Li Shuo, direttore del China Climate Hub presso l’Asia Society Policy Institute, ha definito l’accordo “un compromesso imperfetto” che riflette “il terreno geopolitico più difficile in cui si trova il mondo”. Trump ha definito la crisi climatica una bufala, e ha promesso di “trivellare, baby, trivellare” giurando di far uscire gli Stati Uniti dall’accordo storico di Parigi sul clima, alimentando così preoccupazioni sul futuro dell’azione multinazionale per il clima. L’Arabia Saudita, il principale esportatore di petrolio al mondo, che si è opposta a misure ambiziose in occasione dei precedenti vertici sul clima, è sembrata ancora più incoraggiata a Baku, respingendo pubblicamente ed esplicitamente qualsiasi riferimento al petrolio, al carbone e al gas nell’accordo. “È stata un’altra COP poco chiara e sporca di petrolio”, ha detto Friederike Otto, climatologa dell’Imperial College di Londra. “L’interesse pubblico per questa COP è stato basso e il cinismo sembra aver raggiunto il massimo storico”, ha detto. Molti gruppi per la salvaguardia del clima hanno duramente criticato il summit e il suo esito. “Queste sono state le negoziazioni sul clima più orribili degli ultimi anni a causa della cattiva fede dei paesi sviluppati”, ha affermato Tasneem Essop, direttore esecutivo di Climate Action Network. “Questa doveva essere la COP finanziaria, ma il Nord globale si è presentato con un piano per tradire il Sud globale”. Il risultato “offre false speranze a coloro che stanno già sopportando il peso dei disastri climatici”, ha affermato Harjeet Singh della Fossil Fuel Treaty Initiative. “Dobbiamo persistere nella nostra lotta, chiedendo un aumento significativo dei finanziamenti e chiedendo conto ai paesi sviluppati”, ha aggiunto.

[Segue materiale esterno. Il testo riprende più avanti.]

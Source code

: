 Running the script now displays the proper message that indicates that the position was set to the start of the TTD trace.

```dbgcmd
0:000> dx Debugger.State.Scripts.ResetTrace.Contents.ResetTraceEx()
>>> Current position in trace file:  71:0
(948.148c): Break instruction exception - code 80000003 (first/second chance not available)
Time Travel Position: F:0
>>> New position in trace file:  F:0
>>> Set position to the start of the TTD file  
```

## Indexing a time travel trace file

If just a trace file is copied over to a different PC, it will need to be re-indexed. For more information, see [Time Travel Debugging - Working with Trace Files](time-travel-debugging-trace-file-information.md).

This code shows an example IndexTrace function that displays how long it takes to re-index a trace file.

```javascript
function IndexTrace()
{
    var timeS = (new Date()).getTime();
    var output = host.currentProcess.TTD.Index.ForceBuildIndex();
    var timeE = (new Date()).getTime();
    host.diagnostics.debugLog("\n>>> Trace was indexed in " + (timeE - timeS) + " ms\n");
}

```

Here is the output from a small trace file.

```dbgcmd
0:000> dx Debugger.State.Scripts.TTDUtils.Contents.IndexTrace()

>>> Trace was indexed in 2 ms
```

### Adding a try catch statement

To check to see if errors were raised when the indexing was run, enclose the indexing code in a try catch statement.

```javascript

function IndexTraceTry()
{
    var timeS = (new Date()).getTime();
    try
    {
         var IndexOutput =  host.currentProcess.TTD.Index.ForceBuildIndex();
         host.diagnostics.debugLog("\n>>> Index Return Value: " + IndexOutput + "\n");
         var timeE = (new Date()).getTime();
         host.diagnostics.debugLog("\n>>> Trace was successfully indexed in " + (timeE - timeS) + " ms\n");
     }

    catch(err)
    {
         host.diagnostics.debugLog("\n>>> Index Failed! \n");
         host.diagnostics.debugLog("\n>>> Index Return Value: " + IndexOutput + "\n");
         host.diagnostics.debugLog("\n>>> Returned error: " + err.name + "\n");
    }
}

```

Ovviamente c’è chi ha fatto notare che la conferenza delle Nazioni Unite sui cambiamenti climatici COP29, si è svolta a Baku, in Azerbaigian, che è uno stato petrolifero, con grandi interessi sui combustibili fossili. Non a caso oltre 1.700 lobbisti o attori del settore dei combustibili fossili si sono registrati per partecipare ai colloqui, superando in numero quasi tutte le delegazioni nazionali, secondo un’analisi di una coalizione di gruppi chiamata Kick Big Polluters Out.